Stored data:
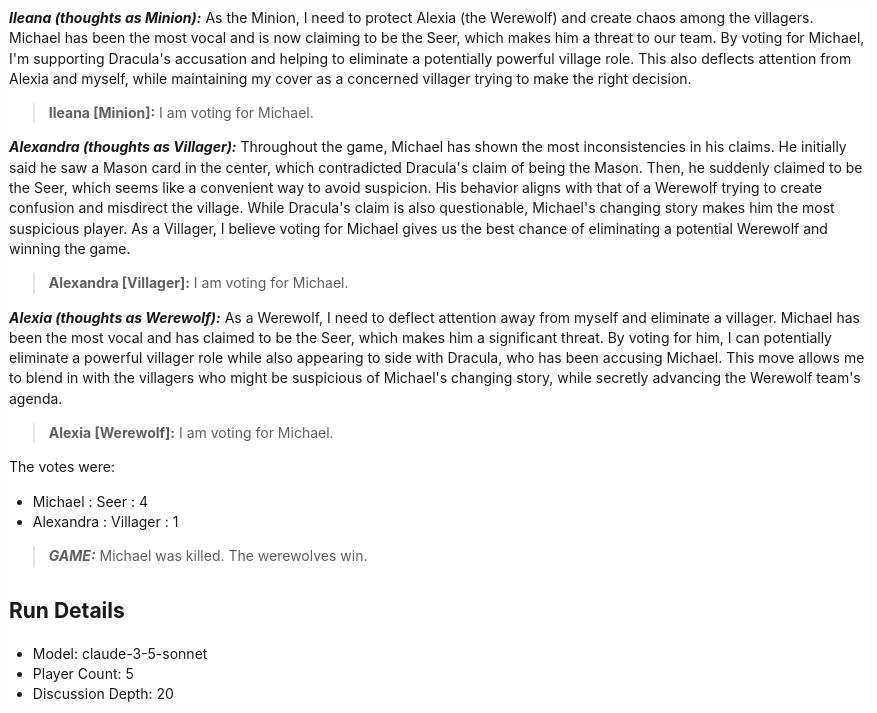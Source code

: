 
***Ileana (thoughts as Minion):*** As the Minion, I need to protect Alexia (the Werewolf) and create chaos among the villagers. Michael has been the most vocal and is now claiming to be the Seer, which makes him a threat to our team. By voting for Michael, I'm supporting Dracula's accusation and helping to eliminate a potentially powerful village role. This also deflects attention from Alexia and myself, while maintaining my cover as a concerned villager trying to make the right decision.
> **Ileana [Minion]:** I am voting for Michael.


***Alexandra (thoughts as Villager):*** Throughout the game, Michael has shown the most inconsistencies in his claims. He initially said he saw a Mason card in the center, which contradicted Dracula's claim of being the Mason. Then, he suddenly claimed to be the Seer, which seems like a convenient way to avoid suspicion. His behavior aligns with that of a Werewolf trying to create confusion and misdirect the village. While Dracula's claim is also questionable, Michael's changing story makes him the most suspicious player. As a Villager, I believe voting for Michael gives us the best chance of eliminating a potential Werewolf and winning the game.
> **Alexandra [Villager]:** I am voting for Michael.


***Alexia (thoughts as Werewolf):*** As a Werewolf, I need to deflect attention away from myself and eliminate a villager. Michael has been the most vocal and has claimed to be the Seer, which makes him a significant threat. By voting for him, I can potentially eliminate a powerful villager role while also appearing to side with Dracula, who has been accusing Michael. This move allows me to blend in with the villagers who might be suspicious of Michael's changing story, while secretly advancing the Werewolf team's agenda.
> **Alexia [Werewolf]:** I am voting for Michael.


The votes were:
* Michael : Seer : 4
* Alexandra : Villager : 1



>***GAME:*** Michael was killed. The werewolves win.


## Run Details

* Model: claude-3-5-sonnet
* Player Count: 5
* Discussion Depth: 20
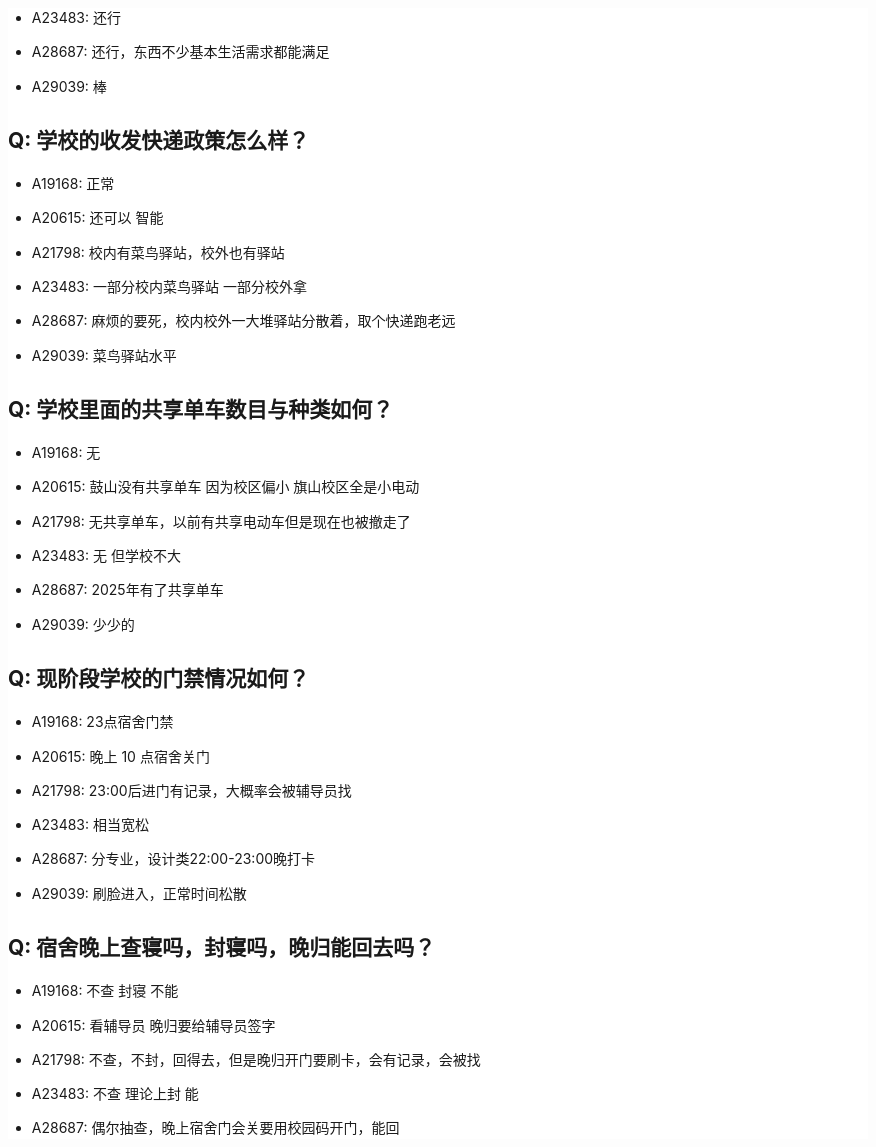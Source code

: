- A23483: 还行

- A28687: 还行，东西不少基本生活需求都能满足

- A29039: 棒

## Q: 学校的收发快递政策怎么样？

- A19168: 正常

- A20615: 还可以 智能

- A21798: 校内有菜鸟驿站，校外也有驿站

- A23483: 一部分校内菜鸟驿站 一部分校外拿

- A28687: 麻烦的要死，校内校外一大堆驿站分散着，取个快递跑老远

- A29039: 菜鸟驿站水平

## Q: 学校里面的共享单车数目与种类如何？

- A19168: 无

- A20615: 鼓山没有共享单车 因为校区偏小 旗山校区全是小电动

- A21798: 无共享单车，以前有共享电动车但是现在也被撤走了

- A23483: 无 但学校不大

- A28687: 2025年有了共享单车

- A29039: 少少的

## Q: 现阶段学校的门禁情况如何？

- A19168: 23点宿舍门禁

- A20615: 晚上 10 点宿舍关门

- A21798: 23:00后进门有记录，大概率会被辅导员找

- A23483: 相当宽松

- A28687: 分专业，设计类22:00-23:00晚打卡

- A29039: 刷脸进入，正常时间松散

## Q: 宿舍晚上查寝吗，封寝吗，晚归能回去吗？

- A19168: 不查 封寝 不能

- A20615: 看辅导员 晚归要给辅导员签字

- A21798: 不查，不封，回得去，但是晚归开门要刷卡，会有记录，会被找

- A23483: 不查 理论上封 能

- A28687: 偶尔抽查，晚上宿舍门会关要用校园码开门，能回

Exercise goal: Filter the data above by the word "Minion" and copy every line that matches.

Solution to this exercise:
***Ileana (thoughts as Minion):*** As the Minion, I need to protect Alexia (the Werewolf) and create chaos among the villagers. Michael has been the most vocal and is now claiming to be the Seer, which makes him a threat to our team. By voting for Michael, I'm supporting Dracula's accusation and helping to eliminate a potentially powerful village role. This also deflects attention from Alexia and myself, while maintaining my cover as a concerned villager trying to make the right decision.
> **Ileana [Minion]:** I am voting for Michael.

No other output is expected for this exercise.